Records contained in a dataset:

⁂

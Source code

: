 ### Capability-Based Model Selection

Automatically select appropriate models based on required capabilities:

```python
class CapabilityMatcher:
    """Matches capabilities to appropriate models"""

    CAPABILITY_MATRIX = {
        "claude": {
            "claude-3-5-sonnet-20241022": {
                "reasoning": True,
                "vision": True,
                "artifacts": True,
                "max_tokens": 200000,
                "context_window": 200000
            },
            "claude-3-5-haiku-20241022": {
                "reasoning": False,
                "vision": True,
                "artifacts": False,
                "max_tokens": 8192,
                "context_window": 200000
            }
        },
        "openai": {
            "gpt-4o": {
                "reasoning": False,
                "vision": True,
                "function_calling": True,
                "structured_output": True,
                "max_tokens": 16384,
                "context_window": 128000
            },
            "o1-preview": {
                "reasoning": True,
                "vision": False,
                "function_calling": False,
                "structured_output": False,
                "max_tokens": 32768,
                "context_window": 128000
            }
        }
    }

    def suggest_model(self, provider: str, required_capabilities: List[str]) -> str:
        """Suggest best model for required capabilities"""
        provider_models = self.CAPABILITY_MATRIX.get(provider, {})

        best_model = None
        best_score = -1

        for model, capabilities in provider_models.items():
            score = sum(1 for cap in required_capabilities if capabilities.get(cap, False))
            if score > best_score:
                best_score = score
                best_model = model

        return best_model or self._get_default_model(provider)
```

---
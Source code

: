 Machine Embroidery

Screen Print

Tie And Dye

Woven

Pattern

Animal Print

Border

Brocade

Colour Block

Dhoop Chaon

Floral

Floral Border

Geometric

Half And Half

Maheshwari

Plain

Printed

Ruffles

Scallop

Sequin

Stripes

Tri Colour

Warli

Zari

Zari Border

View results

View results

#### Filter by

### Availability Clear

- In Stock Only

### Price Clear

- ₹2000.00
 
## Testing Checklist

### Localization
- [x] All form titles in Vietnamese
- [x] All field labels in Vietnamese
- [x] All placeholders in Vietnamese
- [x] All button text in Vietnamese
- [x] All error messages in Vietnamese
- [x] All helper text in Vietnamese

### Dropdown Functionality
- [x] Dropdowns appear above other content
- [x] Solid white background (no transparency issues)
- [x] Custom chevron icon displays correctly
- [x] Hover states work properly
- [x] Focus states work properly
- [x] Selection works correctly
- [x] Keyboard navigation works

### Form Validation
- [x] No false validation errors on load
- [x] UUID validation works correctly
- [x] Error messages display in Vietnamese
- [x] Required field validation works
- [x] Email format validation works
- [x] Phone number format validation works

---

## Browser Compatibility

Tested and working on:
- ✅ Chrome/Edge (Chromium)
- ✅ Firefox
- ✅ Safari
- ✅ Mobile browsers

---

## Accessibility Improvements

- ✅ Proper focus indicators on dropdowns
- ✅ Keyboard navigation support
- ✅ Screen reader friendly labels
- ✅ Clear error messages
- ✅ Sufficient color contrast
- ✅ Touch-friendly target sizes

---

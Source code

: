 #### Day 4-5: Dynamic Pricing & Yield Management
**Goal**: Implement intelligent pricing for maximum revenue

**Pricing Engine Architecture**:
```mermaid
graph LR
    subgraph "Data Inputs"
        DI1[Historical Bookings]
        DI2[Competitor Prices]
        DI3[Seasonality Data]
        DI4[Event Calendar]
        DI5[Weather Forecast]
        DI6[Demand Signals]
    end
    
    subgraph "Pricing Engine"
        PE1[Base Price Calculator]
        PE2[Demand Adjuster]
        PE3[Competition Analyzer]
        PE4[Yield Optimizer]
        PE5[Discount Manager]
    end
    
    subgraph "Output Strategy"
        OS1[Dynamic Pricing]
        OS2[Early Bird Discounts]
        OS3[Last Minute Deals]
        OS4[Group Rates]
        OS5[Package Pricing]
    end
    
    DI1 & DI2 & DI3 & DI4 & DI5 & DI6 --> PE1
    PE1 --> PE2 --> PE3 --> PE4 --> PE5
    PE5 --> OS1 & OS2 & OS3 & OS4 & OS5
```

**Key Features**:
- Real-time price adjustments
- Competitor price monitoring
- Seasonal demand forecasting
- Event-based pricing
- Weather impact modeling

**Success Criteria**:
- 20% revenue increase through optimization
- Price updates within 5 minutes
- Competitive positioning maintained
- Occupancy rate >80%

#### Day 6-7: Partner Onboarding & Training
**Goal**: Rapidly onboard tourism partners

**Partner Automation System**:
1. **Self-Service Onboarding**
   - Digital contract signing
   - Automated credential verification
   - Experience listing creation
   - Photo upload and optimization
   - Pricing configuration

⁂

PROBLEM TO SOLVE:
Going back over the entries above, copy word for word every line from the one that has "- [x] Dropdowns appear above other content" on through the one that has "- [x] Selection works correctly".

RESULT FOR THIS TASK:
- [x] Dropdowns appear above other content
- [x] Solid white background (no transparency issues)
- [x] Custom chevron icon displays correctly
- [x] Hover states work properly
- [x] Focus states work properly
- [x] Selection works correctly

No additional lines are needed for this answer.